Peril of play

Chimpanzees that romp and roughhouse together are vulnerable to infectious diseases

As any parent or teacher knows, kids that play together get sick together. The same is true for chimpanzees, a new study shows. But the animals’ ills can have much more serious consequences than a head full of lice, and researchers are urging precautionary measures to protect chimps from humanborne diseases.

PROTECTING PRIMATES Primate scientists are calling for better hygiene measures to protect great apes from infectious diseases carried by humans. Sonja Metzger/ Max Planck Institute for Evolutionary Anthropology

The new analysis examined long-term demographic and behavioral data from two chimpanzee communities in TaïNational Park in the Ivory Coast. Repeated outbreaks of two human respiratory viruses in recent years had killed many of the chimps, and the researchers began scrutinizing the patterns of deaths to see if environmental conditions such as cycles of drought or rain might have helped transmit the pathogens.

To the researchers’ surprise, the cycles mirrored the classic cycles of disease transmission seen in human children, the team reports in the June 18 PLoS One .
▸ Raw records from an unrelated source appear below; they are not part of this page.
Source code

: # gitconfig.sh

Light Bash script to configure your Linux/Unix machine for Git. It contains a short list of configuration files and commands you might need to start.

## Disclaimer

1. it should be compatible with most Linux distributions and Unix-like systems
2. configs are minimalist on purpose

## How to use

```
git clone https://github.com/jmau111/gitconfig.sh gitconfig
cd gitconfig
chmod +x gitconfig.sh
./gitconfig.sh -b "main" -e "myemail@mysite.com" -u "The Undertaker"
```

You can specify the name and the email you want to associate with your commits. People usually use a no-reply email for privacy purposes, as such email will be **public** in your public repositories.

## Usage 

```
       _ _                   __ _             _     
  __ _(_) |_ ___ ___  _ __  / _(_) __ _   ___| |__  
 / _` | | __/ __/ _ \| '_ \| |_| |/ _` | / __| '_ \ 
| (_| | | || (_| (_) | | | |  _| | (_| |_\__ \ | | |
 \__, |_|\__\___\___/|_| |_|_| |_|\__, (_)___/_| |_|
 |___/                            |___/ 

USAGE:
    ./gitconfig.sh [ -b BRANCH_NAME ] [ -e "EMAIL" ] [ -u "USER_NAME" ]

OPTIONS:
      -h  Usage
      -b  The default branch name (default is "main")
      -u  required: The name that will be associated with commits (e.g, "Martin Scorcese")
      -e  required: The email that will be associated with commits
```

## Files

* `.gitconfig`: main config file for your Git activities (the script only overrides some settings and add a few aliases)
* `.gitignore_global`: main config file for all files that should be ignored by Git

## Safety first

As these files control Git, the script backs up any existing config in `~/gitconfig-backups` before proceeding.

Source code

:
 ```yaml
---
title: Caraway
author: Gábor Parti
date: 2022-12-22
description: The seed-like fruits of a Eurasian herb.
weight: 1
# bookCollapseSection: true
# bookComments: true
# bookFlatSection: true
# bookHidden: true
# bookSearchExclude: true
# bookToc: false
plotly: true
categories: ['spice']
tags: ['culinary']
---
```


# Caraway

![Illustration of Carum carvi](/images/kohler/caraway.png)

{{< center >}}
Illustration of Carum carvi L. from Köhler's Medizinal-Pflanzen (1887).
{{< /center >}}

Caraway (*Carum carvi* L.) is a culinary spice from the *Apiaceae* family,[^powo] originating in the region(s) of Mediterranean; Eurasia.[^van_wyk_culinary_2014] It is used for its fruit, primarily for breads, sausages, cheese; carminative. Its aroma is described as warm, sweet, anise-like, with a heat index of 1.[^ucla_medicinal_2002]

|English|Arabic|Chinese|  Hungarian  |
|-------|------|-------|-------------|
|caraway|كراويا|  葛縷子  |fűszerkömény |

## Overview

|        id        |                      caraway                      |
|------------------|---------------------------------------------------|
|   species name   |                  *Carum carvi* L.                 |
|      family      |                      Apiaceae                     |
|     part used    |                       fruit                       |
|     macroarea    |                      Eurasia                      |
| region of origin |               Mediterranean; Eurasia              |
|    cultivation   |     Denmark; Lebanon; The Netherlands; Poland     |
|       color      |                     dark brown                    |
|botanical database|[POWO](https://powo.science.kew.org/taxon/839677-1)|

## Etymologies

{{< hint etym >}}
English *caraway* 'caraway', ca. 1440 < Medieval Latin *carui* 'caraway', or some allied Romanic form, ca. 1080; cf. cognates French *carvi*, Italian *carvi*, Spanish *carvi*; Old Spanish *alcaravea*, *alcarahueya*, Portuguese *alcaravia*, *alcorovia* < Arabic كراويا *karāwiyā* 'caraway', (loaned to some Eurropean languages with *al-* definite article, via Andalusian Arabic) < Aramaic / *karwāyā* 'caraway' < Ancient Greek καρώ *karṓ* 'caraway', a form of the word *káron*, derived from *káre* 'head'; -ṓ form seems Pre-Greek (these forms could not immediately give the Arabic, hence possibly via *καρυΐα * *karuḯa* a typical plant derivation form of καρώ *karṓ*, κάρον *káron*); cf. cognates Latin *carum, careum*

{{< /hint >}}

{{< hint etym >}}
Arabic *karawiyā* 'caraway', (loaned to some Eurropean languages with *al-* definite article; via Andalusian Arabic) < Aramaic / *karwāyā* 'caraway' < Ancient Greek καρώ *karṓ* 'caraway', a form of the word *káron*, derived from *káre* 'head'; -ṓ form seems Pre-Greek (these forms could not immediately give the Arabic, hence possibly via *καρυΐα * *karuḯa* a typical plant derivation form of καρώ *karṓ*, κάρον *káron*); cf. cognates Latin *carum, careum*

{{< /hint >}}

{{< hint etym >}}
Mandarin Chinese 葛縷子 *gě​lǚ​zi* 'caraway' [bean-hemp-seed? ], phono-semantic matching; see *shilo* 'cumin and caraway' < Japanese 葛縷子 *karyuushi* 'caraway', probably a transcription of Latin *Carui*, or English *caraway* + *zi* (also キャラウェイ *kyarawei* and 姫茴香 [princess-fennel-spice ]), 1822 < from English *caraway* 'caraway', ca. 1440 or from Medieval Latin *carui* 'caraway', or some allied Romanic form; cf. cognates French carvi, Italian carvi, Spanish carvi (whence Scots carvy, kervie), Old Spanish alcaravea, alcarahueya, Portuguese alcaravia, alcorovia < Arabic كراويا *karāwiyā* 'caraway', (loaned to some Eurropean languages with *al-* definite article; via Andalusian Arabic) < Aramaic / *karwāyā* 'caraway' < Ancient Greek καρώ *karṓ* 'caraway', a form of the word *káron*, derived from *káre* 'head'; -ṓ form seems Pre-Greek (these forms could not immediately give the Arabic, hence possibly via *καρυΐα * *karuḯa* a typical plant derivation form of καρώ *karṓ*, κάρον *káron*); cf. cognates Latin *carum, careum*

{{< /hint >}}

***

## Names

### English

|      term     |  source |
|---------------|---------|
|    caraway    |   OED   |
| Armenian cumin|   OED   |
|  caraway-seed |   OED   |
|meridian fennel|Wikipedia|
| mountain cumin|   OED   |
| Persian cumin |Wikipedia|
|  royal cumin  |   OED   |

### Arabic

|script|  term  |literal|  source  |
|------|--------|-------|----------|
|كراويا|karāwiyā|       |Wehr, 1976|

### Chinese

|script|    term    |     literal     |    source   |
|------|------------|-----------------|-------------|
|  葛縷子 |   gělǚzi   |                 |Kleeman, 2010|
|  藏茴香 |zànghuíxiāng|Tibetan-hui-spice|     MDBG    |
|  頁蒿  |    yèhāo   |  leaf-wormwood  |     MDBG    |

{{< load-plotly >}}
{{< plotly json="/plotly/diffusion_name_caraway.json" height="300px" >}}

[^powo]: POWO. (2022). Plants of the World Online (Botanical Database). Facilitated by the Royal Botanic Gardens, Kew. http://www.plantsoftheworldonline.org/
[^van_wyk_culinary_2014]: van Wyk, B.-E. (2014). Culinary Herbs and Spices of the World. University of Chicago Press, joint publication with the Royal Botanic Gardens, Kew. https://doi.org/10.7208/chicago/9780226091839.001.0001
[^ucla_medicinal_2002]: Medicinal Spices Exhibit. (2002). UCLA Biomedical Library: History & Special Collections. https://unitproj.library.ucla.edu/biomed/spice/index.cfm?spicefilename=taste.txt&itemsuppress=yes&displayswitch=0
“It was quite unexpected. We didn’t find a strong environmental signal, but found the same cycle as kids who go to school and come home with all sorts of possible diseases,” says Christophe Boesch, of the Max Planck Institute for Evolutionary Anthropology in Leipzig, Germany, who led the work with colleague Peter Walsh.

Three ages stood out as precarious in the life of a chimp. High mortality rates occurred at birth, at age 2 1/2 and when the chimps were about 6 years old. Chimps are weaned from their mother’s milk when they are about 6, which can mean harder times. But at about 2 to 2 1/2, they are usually healthy and extremely playful, spending twice as much time playing and interacting with twice as many partners than older chimps.

“They wrestle, play chasing games, jump on one another and bite and pull hair, laughing all the time,” says Boesch. “It’s a time of very close contact, for sure.”

The analysis also revealed how a deadly outbreak, combined with the reproductive cycle of the moms, can propagate the problem. Female chimps get pregnant soon after a child’s death, so an outbreak with many deaths prompts a new cycle of pregnancies. Three years later there is another group of similarly aged, playful, gregarious chimps, spreading germs along with their joy.

The work highlights the susceptibility of apes, many of which are endangered, to threats from infectious disease in addition to habitat destruction and poaching, comments Tony Goldberg, a pathobiologist at the University of Illinois at Urbana-Champaign College of Veterinary Medicine.

“We need to step up research on pathogens and what interactions with people are bringing them in,” he says. In some areas, a chimp’s primary human contact will be with research scientists or ecotourists. But Goldberg notes that in areas where humans have encroached on forest, chimps will leave the woods to raid crops. Other animals may be exposed to human pathogens by hunters.

“We need to upgrade our preventative measures,” Goldberg says.

Boesch agrees. Simple steps, like requiring researchers and tourists to wear surgical masks or wash their boots in a bleach bath, could limit disease transmission. There also may be times, such as these years of peak play, when tourism should be curbed, he says.

The particular viruses killing these animals are innocuous in humans, Goldberg notes, so most people probably don’t know that they are carrying them. “One shudders to think of what would happen to these populations if a highly pathogenic virus such as influenza was introduced.”